Страница 7 из 37
О том, что Пушкин своего друга в эти замыслы посвятил, свидетельствует и еще один любопытный эпизод. Незадолго до отъезда на юг Пушкин подарил Чаадаеву перстень. Перстень этот, ныне утраченный, держал в руках, описал и попытался истолковать искусствовед Эрих Голлербах: «…на внутренней поверхности кольца Чаадаева выгравирована надпись: Sub rosa 1820. В буквальном переводе „sub rosa“ значит „под розой“, в переносном же смысле - „в тайне“. Известно, что у древних роза была любимым цветком, которым они на пирах украшали гостей и комнаты… Поэтому возможно и даже вероятно, что кольцо было подарено на память о какой-либо товарищеской пирушке или о ряде пирушек, происходивших в 1820 году». Это истолкование, конечно, ошибочно. В начале XIX века основное значение девиза Sub rosa связывалось с политической тайной. Подаренный Пушкиным перстень должен был напоминать не о попойках, а о происходивших в 1820 году конфиденциальных разговорах политического свойства. В первую очередь, видимо, касающихся цареубийства.
Чаадаев должен был отнестись к пушкинскому замыслу весьма скептически. Его возражения могли сводиться к следующему. Если, согласно слухам, Пушкин высечен по высочайшему повелению, то это вовсе не означает, что «по высочайшему повелению» пущены сами слухи. Никаких прямых доказательств участия государя в распространении сплетен нет. Следовательно, убийство его будет воспринято всеми не как поединок чести, а как обыкновенное злодейство (в этом смысле и нужно, наверное, понимать сбивчивые объяснения Пушкина в письме к Александру: я решился убить… но оскорбления не было). Далее: способно ли приблизить убийство Александра к свободе и падению «самовластья»? Русский император, при всех своих слабостях, все-таки лучше русского общества, в общем достойного всяческого презрения. (Некоторое представление о том, что тогда думал Чаадаев насчет этого общества, дают воспоминания Д. Свербеева: «Он обзывал Аракчеева злодеем, высших властей, военных и гражданских, - взяточниками, дворян - подлыми холопами, духовных - невеждами, все остальное - коснеющим и пресмыкающимся в рабстве»). Только от императора можно ожидать социальных и политических изменений, в том числе русской конституции. Покушение на него приведет не к политической свободе, а к крушению всех надежд и к торжеству самых мрачных сил.
Вот что примерно мог говорить Чаадаев разгоряченному Пушкину весной 1820 года.
Надо думать, Пушкин с готовностью и не без облегчения с Чаадаевым согласился (в письме дело, разумеется, представлено так, будто это «друг» согласился с Пушкиным).
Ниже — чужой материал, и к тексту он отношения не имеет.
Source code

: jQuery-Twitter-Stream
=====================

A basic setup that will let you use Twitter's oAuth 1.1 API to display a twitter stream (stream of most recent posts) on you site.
В глубине души он и сам, конечно, понимал малоисполнимость своих намерений. Властителей успешнее всего убивают не те, кто озабочен сохранением чести, а те, кто одержим жаждой власти.
Чем дело кончилось
В результате Пушкин переводит свое «тираноборчество» туда, где ему и надлежало быть: в план слова и в план символически насыщенных, но вполне безопасных жестов. В компании литераторов он читает свою эпиграмму на Стурдзу, едва не убитого немецкими патриотами (со стихами: «Ты стоишь лавров Герострата / И смерти немца Коцебу»). В театре демонстрирует портрет Лувеля (седельщика, убившего герцога Беррийского), украшенный надписью: «Урок царям»…
В письме императору Пушкин объясняет свое поведение желанием «пострадать» («я жаждал Сибири или крепости, как средства для восстановления чести»). Пушкин здесь лукавит. На самом деле ничего подобного он не жаждал. Его вызывающее поведение преследовало другие цели. Таким способом Пушкин стремился реабилитировать себя в глазах презираемого общественного мнения и восстановить честь, оказавшуюся в подозрении: «тайно высеченные» столь дерзко себя не ведут!… Известие о том, что он может и впрямь отправиться в сибирскую сслыку, застало Пушкина врасплох и повергло его в панику (чему сохранилось множество достоверных свидетельств). Пушкин настолько привык к вольной атмосфере 10-х годов, что не был готов к серьезному повороту событий. В глубине души он все-таки не верил в то, что Александр - тиран…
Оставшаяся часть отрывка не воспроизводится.